===== Dataset entries =====

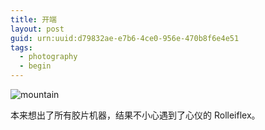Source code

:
```yaml
---
title: 开端
layout: post
guid: urn:uuid:d79832ae-e7b6-4ce0-956e-470b8f6e4e51
tags:
  - photography
  - begin
---
```


![mountain](/media/files/2022/07/03/mountain.jpg)

本来想出了所有胶片机器，结果不小心遇到了心仪的 Rolleiflex。
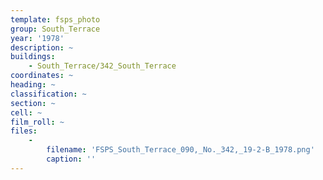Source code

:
 ```yaml
---
template: fsps_photo
group: South_Terrace
year: '1978'
description: ~
buildings:
    - South_Terrace/342_South_Terrace
coordinates: ~
heading: ~
classification: ~
section: ~
cell: ~
film_roll: ~
files:
    -
        filename: 'FSPS_South_Terrace_090,_No._342,_19-2-B_1978.png'
        caption: ''
---
```

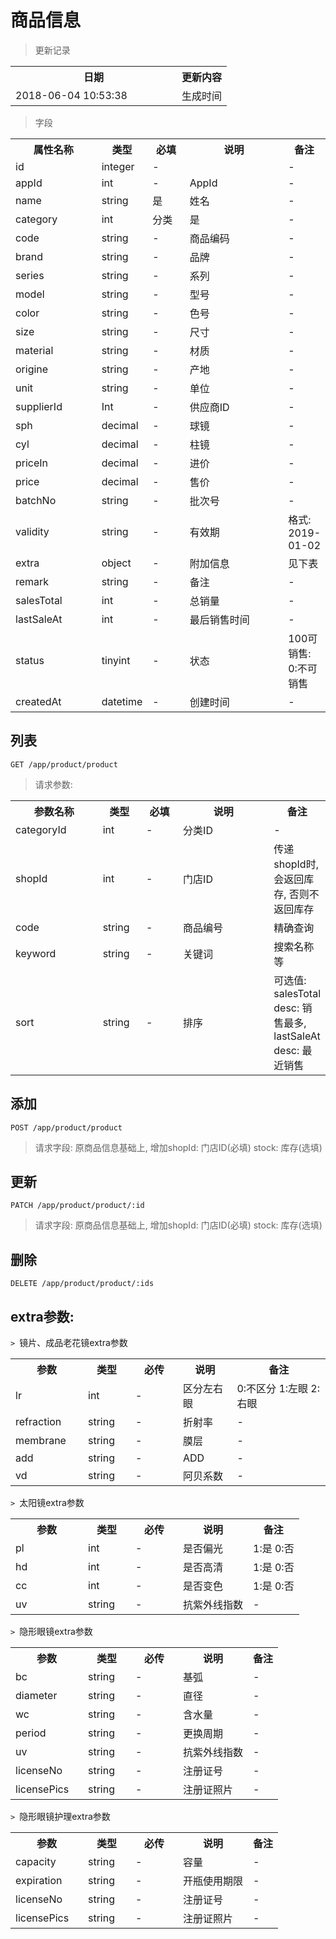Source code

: # 商品信息

> 更新记录

<table>
    <tr>
        <th style="width:250px;">日期</th>
        <th>更新内容</th>
    </tr>
    <tr>
        <td>2018-06-04 10:53:38</td>
        <td>生成时间</td>
    </tr>
</table>

> 字段

<table>
    <tr>
        <th style="width:150px;">属性名称</th>
        <th style="width:60px;">类型</th>
        <th style="width:60px;">必填</th>
        <th style="width:200px;">说明</th>
        <th>备注</th>
    </tr>
    <tr>
        <td>id</td>
        <td>integer</td>
        <td>-</td>
        <td></td>
        <td>-</td>
    </tr>
    <tr>
        <td>appId</td>
        <td>int</td>
        <td>-</td>
        <td>AppId</td>
        <td>-</td>
    </tr>
    <tr>
        <td>name</td>
        <td>string</td>
        <td>是</td>
        <td>姓名</td>
        <td>-</td>
    </tr>
    <tr>
        <td>category</td>
        <td>int</td>
        <td>分类</td>
        <td>是</td>
        <td>-</td>
    </tr>
    <tr>
        <td>code</td>
        <td>string</td>
        <td>-</td>
        <td>商品编码</td>
        <td>-</td>
    </tr>
    <tr>
        <td>brand</td>
        <td>string</td>
        <td>-</td>
        <td>品牌</td>
        <td>-</td>
    </tr>
    <tr>
        <td>series</td>
        <td>string</td>
        <td>-</td>
        <td>系列</td>
        <td>-</td>
    </tr>
    <tr>
        <td>model</td>
        <td>string</td>
        <td>-</td>
        <td>型号</td>
        <td>-</td>
    </tr>
    <tr>
        <td>color</td>
        <td>string</td>
        <td>-</td>
        <td>色号</td>
        <td>-</td>
    </tr>
    <tr>
        <td>size</td>
        <td>string</td>
        <td>-</td>
        <td>尺寸</td>
        <td>-</td>
    </tr>
    <tr>
        <td>material</td>
        <td>string</td>
        <td>-</td>
        <td>材质</td>
        <td>-</td>
    </tr>
    <tr>
        <td>origine</td>
        <td>string</td>
        <td>-</td>
        <td>产地</td>
        <td>-</td>
    </tr>
    <tr>
        <td>unit</td>
        <td>string</td>
        <td>-</td>
        <td>单位</td>
        <td>-</td>
    </tr>
    <tr>
        <td>supplierId</td>
        <td>Int</td>
        <td>-</td>
        <td>供应商ID</td>
        <td>-</td>
    </tr>
    <tr>
        <td>sph</td>
        <td>decimal</td>
        <td>-</td>
        <td>球镜</td>
        <td>-</td>
    </tr>
    <tr>
        <td>cyl</td>
        <td>decimal</td>
        <td>-</td>
        <td>柱镜</td>
        <td>-</td>
    </tr>
    <tr>
        <td>priceIn</td>
        <td>decimal</td>
        <td>-</td>
        <td>进价</td>
        <td>-</td>
    </tr>
    <tr>
        <td>price</td>
        <td>decimal</td>
        <td>-</td>
        <td>售价</td>
        <td>-</td>
    </tr>
    <tr>
        <td>batchNo</td>
        <td>string</td>
        <td>-</td>
        <td>批次号</td>
        <td>-</td>
    </tr>
    <tr>
        <td>validity</td>
        <td>string</td>
        <td>-</td>
        <td>有效期</td>
        <td>格式: 2019-01-02</td>
    </tr>
    <tr>
        <td>extra</td>
        <td>object</td>
        <td>-</td>
        <td>附加信息</td>
        <td>见下表</td>
    </tr>
    <tr>
        <td>remark</td>
        <td>string</td>
        <td>-</td>
        <td>备注</td>
        <td>-</td>
    </tr>
    <tr>
        <td>salesTotal</td>
        <td>int</td>
        <td>-</td>
        <td>总销量</td>
        <td>-</td>
    </tr>
    <tr>
        <td>lastSaleAt</td>
        <td>int</td>
        <td>-</td>
        <td>最后销售时间</td>
        <td>-</td>
    </tr>    
    <tr>
        <td>status</td>
        <td>tinyint</td>
        <td>-</td>
        <td>状态</td>
        <td>100可销售: 0:不可销售</td>
    </tr>    
    <tr>
        <td>createdAt</td>
        <td>datetime</td>
        <td>-</td>
        <td>创建时间</td>
        <td>-</td>
    </tr>
</table>


## 列表

```
GET /app/product/product
```

>请求参数:

<table>
    <tr>
        <th style="width:150px;">参数名称</th>
        <th style="width:60px;">类型</th>
        <th style="width:60px;">必填</th>
        <th style="width:200px;">说明</th>
        <th>备注</th>
    </tr>    
    <tr>
        <td>categoryId</td>
        <td>int</td>
        <td>-</td>
        <td>分类ID</td>
        <td>-</td>
    </tr>
    <tr>
        <td>shopId</td>
        <td>int</td>
        <td>-</td>
        <td>门店ID</td>
        <td>传递shopId时, 会返回库存, 否则不返回库存</td>
    </tr>
    <tr>
        <td>code</td>
        <td>string</td>
        <td>-</td>
        <td>商品编号</td>
        <td>精确查询</td>
    </tr>
    <tr>
        <td>keyword</td>
        <td>string</td>
        <td>-</td>
        <td>关键词</td>
        <td>搜索名称等</td>
    </tr>
    <tr>
        <td>sort</td>
        <td>string</td>
        <td>-</td>
        <td>排序</td>
        <td>可选值: salesTotal desc: 销售最多, lastSaleAt desc: 最近销售</td>
    </tr>
</table>


## 添加

```
POST /app/product/product
```

>请求字段: 原商品信息基础上, 增加shopId: 门店ID(必填) stock: 库存(选填)

## 更新

```
PATCH /app/product/product/:id
```

>请求字段: 原商品信息基础上, 增加shopId: 门店ID(必填) stock: 库存(选填)

## 删除

```
DELETE /app/product/product/:ids
```

## extra参数:

`> `镜片、成品老花镜extra参数

<table>
    <tr>
        <th style="width:100px;">参数</th>
        <th style="width:60px;">类型</th>
        <th style="width:60px;">必传</th>
        <th>说明</th>
        <th>备注</th>
    </tr>
    <tr>
        <td>lr</td>
        <td>int</td>
        <td>-</td>
        <td>区分左右眼</td>
        <td>0:不区分 1:左眼 2:右眼</td>
    </tr>
    <tr>
        <td>refraction</td>
        <td>string</td>
        <td>-</td>
        <td>折射率</td>
        <td>-</td>
    </tr>
    <tr>
        <td>membrane</td>
        <td>string</td>
        <td>-</td>
        <td>膜层</td>
        <td>-</td>
    </tr>
    <tr>
        <td>add</td>
        <td>string</td>
        <td>-</td>
        <td>ADD</td>
        <td>-</td>
    </tr>
    <tr>
        <td>vd</td>
        <td>string</td>
        <td>-</td>
        <td>阿贝系数</td>
        <td>-</td>
    </tr>
</table>

`> `太阳镜extra参数

<table>
    <tr>
        <th style="width:100px;">参数</th>
        <th style="width:60px;">类型</th>
        <th style="width:60px;">必传</th>
        <th>说明</th>
        <th>备注</th>
    </tr>
    <tr>
        <td>pl</td>
        <td>int</td>
        <td>-</td>
        <td>是否偏光</td>
        <td>1:是 0:否</td>
    </tr>
    <tr>
        <td>hd</td>
        <td>int</td>
        <td>-</td>
        <td>是否高清</td>
        <td>1:是 0:否</td>
    </tr>
    <tr>
        <td>cc</td>
        <td>int</td>
        <td>-</td>
        <td>是否变色</td>
        <td>1:是 0:否</td>
    </tr>
    <tr>
        <td>uv</td>
        <td>string</td>
        <td>-</td>
        <td>抗紫外线指数</td>
        <td>-</td>
    </tr>
</table>

`> `隐形眼镜extra参数

<table>
    <tr>
        <th style="width:100px;">参数</th>
        <th style="width:60px;">类型</th>
        <th style="width:60px;">必传</th>
        <th>说明</th>
        <th>备注</th>
    </tr>
    <tr>
        <td>bc</td>
        <td>string</td>
        <td>-</td>
        <td>基弧</td>
        <td>-</td>
    </tr>
    <tr>
        <td>diameter</td>
        <td>string</td>
        <td>-</td>
        <td>直径</td>
        <td>-</td>
    </tr>
    <tr>
        <td>wc</td>
        <td>string</td>
        <td>-</td>
        <td>含水量</td>
        <td>-</td>
    </tr>
    <tr>
        <td>period</td>
        <td>string</td>
        <td>-</td>
        <td>更换周期</td>
        <td>-</td>
    </tr>
    <tr>
        <td>uv</td>
        <td>string</td>
        <td>-</td>
        <td>抗紫外线指数</td>
        <td>-</td>
    </tr>
    <tr>
        <td>licenseNo</td>
        <td>string</td>
        <td>-</td>
        <td>注册证号</td>
        <td>-</td>
    </tr>
    <tr>
        <td>licensePics</td>
        <td>string</td>
        <td>-</td>
        <td>注册证照片</td>
        <td>-</td>
    </tr>
</table>

`> `隐形眼镜护理extra参数

<table>
    <tr>
        <th style="width:100px;">参数</th>
        <th style="width:60px;">类型</th>
        <th style="width:60px;">必传</th>
        <th>说明</th>
        <th>备注</th>
    </tr>
    <tr>
        <td>capacity</td>
        <td>string</td>
        <td>-</td>
        <td>容量</td>
        <td>-</td>
    </tr>
    <tr>
        <td>expiration</td>
        <td>string</td>
        <td>-</td>
        <td>开瓶使用期限</td>
        <td>-</td>
    </tr>
    <tr>
        <td>licenseNo</td>
        <td>string</td>
        <td>-</td>
        <td>注册证号</td>
        <td>-</td>
    </tr>
    <tr>
        <td>licensePics</td>
        <td>string</td>
        <td>-</td>
        <td>注册证照片</td>
        <td>-</td>
    </tr>
</table>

=====

Problem description: Extract the lines exactly, please: the first line of the listing, the line with "<td>brand</td>", and every line between them, but no pictures.

Response box:
Source code

:
```yaml
---
title: 开端
layout: post
guid: urn:uuid:d79832ae-e7b6-4ce0-956e-470b8f6e4e51
tags:
  - photography
  - begin
---
```


![mountain](/media/files/2022/07/03/mountain.jpg)

本来想出了所有胶片机器，结果不小心遇到了心仪的 Rolleiflex。
Source code

:
 ```yaml
---
template: fsps_photo
group: South_Terrace
year: '1978'
description: ~
buildings:
    - South_Terrace/342_South_Terrace
coordinates: ~
heading: ~
classification: ~
section: ~
cell: ~
film_roll: ~
files:
    -
        filename: 'FSPS_South_Terrace_090,_No._342,_19-2-B_1978.png'
        caption: ''
---
```

Source code

: # 商品信息

> 更新记录

<table>
    <tr>
        <th style="width:250px;">日期</th>
        <th>更新内容</th>
    </tr>
    <tr>
        <td>2018-06-04 10:53:38</td>
        <td>生成时间</td>
    </tr>
</table>

> 字段

<table>
    <tr>
        <th style="width:150px;">属性名称</th>
        <th style="width:60px;">类型</th>
        <th style="width:60px;">必填</th>
        <th style="width:200px;">说明</th>
        <th>备注</th>
    </tr>
    <tr>
        <td>id</td>
        <td>integer</td>
        <td>-</td>
        <td></td>
        <td>-</td>
    </tr>
    <tr>
        <td>appId</td>
        <td>int</td>
        <td>-</td>
        <td>AppId</td>
        <td>-</td>
    </tr>
    <tr>
        <td>name</td>
        <td>string</td>
        <td>是</td>
        <td>姓名</td>
        <td>-</td>
    </tr>
    <tr>
        <td>category</td>
        <td>int</td>
        <td>分类</td>
        <td>是</td>
        <td>-</td>
    </tr>
    <tr>
        <td>code</td>
        <td>string</td>
        <td>-</td>
        <td>商品编码</td>
        <td>-</td>
    </tr>
    <tr>
        <td>brand</td>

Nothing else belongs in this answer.